When a source of sound of frequency 600 Hz moves with velocity 30 m/s towards a stationary observe, the apparent wavelength is λ. If the same source is kept stationary and the observer is moved with same velocity 30 m/s towards the source,........?

then apparent wavelength is λ', then find λ' – λ (in cm) for speed of sound in air to be 340 m/s.

1 Answer
Jan 27, 2018

Based on the calculations below, the difference in wavelength between these two situations is 10 cm.

Explanation:

First of all, let's determine the wavelength of the sound signal emitted by the stationary source.

This is #lambda=v/f_s# = #340/600 = 0.57# m or 57 cm

The wavelength observed by a stationary listener when a sound source moves toward him is

#lambda=(v/f_s)-v_sT#

where #f_s# is the actual frequency being emitted by the source (600 Hz in this problem), and #v_s# is the speed of the source (30 m/s) and #v# is the speed of sound.

The first term is the unaffected wavelength for a stationary source.
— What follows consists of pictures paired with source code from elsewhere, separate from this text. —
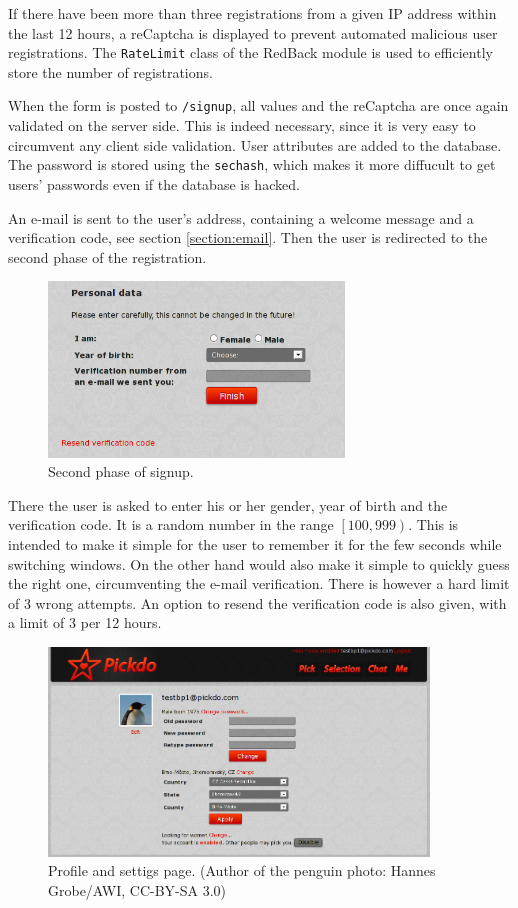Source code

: \documentclass[12pt,oneside]{fithesis}
\begin{document}
		If there have been more than three registrations from a given IP address within the last 12 hours, a reCaptcha is displayed to prevent automated malicious user registrations. The \texttt{RateLimit} class of the RedBack module is used to efficiently store the number of registrations.
		
		When the form is posted to \texttt{/signup}, all values and the reCaptcha are once again validated on the server side. This is indeed necessary, since it is very easy to circumvent any client side validation. User attributes are added to the database. The password is stored using the \texttt{sechash}, which makes it more diffucult to get users' passwords even if the database is hacked.
		
		An e-mail is sent to the user's address, containing a welcome message and a verification code, see section \ref{section:email}. Then the user is redirected to the second phase of the registration.
		
		\begin{figure}[h]
	  \centering
	    \includegraphics[width=0.7\textwidth]{screen-signup1.png}
		  \caption{Second phase of signup.}
		  \label{fig:screen-signup1}
	  \end{figure}
	  There the user is asked to enter his or her gender, year of birth and the verification code. It is a random number in the range $\left[ 100,999\right)$. This is intended to make it simple for the user to remember it for the few seconds while switching windows. On the other hand would also make it simple to quickly guess the right one, circumventing the e-mail verification. There is however a hard limit of 3 wrong attempts. An option to resend the verification code is also given, with a limit of 3 per 12 hours.
	  
		\begin{figure}[h]
	  \centering
	    \includegraphics[width=0.9\textwidth]{screen-profile.png}
		  \caption{Profile and settigs page. (Author of the penguin photo: Hannes Grobe/AWI, CC-BY-SA 3.0)}
		  \label{fig:screen-profile}
	  \end{figure}	  
	  
\end{document}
The second term is the amount the source moves forward in one period #T# of the sound. Since #T=1/f_s#

This allows us to write

#lambda=(v/f_s)-(v_s/f_s)=(v-v_s)/f_s#, the apparent wavelength for the moving source.

The situation is different for a moving listener. This time, we write

#lambda'=(v/f_s)-v_lT#

Where #v_l# is the speed at which the listener travels. Once again, substituting for #T# allows us to write

#lambda'=(v/f_s)-(v_l/f_s) = (v-v_l)/f_s#

To evaluate #lambda - lambda'# all we do is subtract the above results

#lambda - lambda'=((v-v_s)/f_s)-((v-v_l)/f_s)#

The result is

#lambda - lambda'=(v_l+v_s)/f_s#

Putting in the numbers, we get

#lambda - lambda'=(30+30)/600=60/600 = 0.1 m# or 10 cm.